- _PROBLEM TO WORK ON_: Please write out exactly the lines of the data below from the line holding "- Pilotage : avancer, reculer, tourner" through the line holding "- **Gestion de deux", and leave out the rest.

Segment Start: DATA UNDER STUDY

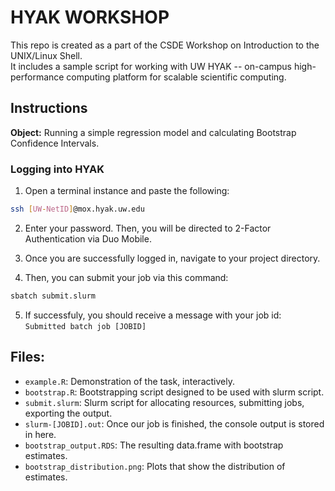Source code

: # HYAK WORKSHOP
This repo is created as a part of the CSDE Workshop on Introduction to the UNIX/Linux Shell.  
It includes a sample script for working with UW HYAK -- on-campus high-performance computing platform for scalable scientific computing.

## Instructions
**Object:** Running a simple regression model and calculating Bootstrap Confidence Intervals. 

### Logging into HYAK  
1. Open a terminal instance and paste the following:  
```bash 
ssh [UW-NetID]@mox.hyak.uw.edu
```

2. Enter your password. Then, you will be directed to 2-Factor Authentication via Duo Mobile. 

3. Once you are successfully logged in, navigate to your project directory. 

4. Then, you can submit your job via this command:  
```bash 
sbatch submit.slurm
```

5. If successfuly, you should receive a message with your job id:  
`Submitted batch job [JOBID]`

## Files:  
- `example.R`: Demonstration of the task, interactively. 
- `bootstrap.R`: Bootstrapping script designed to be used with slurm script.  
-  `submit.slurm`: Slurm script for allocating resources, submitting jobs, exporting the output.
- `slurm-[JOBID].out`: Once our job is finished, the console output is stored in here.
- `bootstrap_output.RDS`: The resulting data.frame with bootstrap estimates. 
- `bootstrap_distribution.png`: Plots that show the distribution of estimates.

Segment End: DATA UNDER STUDY
Segment Start: DATA UNDER STUDY

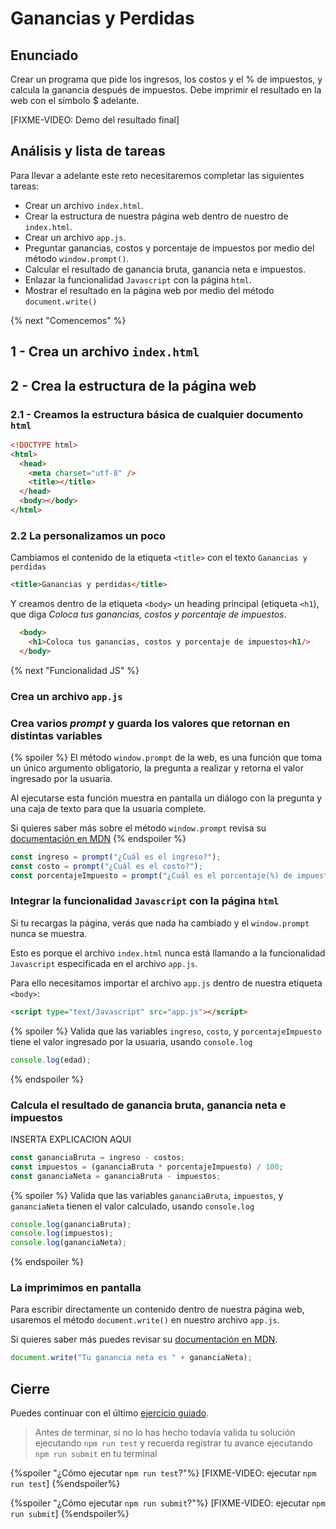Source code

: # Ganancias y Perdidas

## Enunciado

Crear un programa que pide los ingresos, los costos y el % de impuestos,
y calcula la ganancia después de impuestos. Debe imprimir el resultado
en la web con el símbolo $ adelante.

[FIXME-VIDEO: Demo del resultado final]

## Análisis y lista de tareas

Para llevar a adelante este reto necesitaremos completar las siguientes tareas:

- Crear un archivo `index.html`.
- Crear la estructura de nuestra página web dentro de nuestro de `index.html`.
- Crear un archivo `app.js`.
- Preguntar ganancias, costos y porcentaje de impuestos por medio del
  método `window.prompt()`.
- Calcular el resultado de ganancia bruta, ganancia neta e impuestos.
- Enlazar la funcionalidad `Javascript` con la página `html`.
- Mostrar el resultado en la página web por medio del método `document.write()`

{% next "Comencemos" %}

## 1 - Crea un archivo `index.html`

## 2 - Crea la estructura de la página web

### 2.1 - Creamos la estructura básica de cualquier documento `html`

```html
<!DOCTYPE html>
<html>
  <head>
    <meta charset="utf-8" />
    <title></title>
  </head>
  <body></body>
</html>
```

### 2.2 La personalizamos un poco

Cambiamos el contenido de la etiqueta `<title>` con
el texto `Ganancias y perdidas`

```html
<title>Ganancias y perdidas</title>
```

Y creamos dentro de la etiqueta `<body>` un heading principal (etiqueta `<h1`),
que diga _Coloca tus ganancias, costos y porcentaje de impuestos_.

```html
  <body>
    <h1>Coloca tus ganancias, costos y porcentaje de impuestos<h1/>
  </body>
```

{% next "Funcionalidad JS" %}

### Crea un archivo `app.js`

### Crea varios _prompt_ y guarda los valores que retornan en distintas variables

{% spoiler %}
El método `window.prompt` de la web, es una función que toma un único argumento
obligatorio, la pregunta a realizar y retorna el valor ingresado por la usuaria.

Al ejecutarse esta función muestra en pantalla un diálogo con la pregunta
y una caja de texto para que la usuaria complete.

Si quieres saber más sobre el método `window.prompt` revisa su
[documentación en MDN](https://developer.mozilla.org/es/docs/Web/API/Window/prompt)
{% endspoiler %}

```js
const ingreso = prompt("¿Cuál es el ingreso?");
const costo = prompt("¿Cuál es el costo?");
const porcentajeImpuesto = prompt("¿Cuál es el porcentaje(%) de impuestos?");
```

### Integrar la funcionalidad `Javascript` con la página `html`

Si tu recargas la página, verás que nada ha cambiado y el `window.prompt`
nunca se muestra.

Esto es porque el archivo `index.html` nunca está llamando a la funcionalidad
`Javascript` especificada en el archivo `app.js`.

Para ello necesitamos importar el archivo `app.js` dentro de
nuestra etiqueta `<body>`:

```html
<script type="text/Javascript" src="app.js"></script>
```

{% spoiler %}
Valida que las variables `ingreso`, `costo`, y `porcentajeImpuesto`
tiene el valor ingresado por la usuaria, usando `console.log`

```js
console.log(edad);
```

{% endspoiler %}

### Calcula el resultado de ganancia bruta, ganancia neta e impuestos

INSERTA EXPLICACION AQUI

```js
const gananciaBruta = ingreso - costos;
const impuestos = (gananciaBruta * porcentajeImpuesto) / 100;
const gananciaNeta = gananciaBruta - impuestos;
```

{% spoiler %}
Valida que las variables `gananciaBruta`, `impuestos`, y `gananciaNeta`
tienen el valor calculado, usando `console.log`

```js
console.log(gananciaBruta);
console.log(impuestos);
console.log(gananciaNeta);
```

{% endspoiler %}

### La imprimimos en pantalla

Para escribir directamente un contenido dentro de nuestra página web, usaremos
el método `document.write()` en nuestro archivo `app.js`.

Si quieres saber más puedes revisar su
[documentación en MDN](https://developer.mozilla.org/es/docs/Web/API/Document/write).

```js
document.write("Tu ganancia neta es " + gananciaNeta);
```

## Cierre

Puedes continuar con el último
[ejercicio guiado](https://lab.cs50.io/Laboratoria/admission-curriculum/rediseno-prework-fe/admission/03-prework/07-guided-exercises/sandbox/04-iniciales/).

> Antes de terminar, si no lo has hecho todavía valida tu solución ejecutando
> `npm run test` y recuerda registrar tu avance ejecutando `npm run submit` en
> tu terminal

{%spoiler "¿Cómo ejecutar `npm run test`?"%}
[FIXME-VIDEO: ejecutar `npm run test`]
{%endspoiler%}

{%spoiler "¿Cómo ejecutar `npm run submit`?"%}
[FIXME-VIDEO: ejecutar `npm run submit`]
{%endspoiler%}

Segment End: DATA UNDER STUDY
Segment Start: DATA UNDER STUDY

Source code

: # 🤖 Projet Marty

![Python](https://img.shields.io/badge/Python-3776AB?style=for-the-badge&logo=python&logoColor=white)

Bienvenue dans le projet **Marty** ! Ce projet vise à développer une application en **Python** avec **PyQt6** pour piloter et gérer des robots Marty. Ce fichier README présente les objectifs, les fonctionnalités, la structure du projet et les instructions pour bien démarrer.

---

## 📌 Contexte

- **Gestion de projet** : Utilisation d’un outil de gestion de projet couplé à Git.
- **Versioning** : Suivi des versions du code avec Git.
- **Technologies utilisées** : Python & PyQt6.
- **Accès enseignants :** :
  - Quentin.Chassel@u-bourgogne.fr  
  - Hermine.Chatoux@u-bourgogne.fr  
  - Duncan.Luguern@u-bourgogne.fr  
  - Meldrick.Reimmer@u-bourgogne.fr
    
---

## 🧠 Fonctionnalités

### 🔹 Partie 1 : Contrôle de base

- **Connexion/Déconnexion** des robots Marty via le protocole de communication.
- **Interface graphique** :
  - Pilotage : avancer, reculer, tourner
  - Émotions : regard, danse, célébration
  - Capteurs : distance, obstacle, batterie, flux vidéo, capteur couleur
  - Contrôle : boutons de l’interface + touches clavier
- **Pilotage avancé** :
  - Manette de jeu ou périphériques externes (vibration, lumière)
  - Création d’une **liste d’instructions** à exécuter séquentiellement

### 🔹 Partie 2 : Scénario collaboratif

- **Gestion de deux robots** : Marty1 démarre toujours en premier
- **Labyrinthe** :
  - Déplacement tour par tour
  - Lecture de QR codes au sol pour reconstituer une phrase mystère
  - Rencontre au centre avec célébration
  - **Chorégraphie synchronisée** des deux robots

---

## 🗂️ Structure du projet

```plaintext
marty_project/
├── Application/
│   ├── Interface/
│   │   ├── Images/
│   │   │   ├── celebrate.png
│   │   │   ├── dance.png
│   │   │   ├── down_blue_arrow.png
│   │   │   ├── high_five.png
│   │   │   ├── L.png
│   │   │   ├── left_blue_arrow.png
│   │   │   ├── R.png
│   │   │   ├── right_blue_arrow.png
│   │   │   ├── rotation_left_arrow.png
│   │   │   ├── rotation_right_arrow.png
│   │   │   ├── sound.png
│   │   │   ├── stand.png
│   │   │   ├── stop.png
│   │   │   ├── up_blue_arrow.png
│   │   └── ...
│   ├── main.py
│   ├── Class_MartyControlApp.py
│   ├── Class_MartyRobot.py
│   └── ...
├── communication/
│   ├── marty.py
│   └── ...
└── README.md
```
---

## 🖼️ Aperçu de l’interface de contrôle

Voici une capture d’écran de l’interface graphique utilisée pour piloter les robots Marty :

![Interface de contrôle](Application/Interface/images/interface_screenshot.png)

Segment End: DATA UNDER STUDY

- _PROBLEM SOLUTION_:
  - Pilotage : avancer, reculer, tourner
  - Émotions : regard, danse, célébration
  - Capteurs : distance, obstacle, batterie, flux vidéo, capteur couleur
  - Contrôle : boutons de l’interface + touches clavier
- **Pilotage avancé** :
  - Manette de jeu ou périphériques externes (vibration, lumière)
  - Création d’une **liste d’instructions** à exécuter séquentiellement

### 🔹 Partie 2 : Scénario collaboratif

- **Gestion de deux robots** : Marty1 démarre toujours en premier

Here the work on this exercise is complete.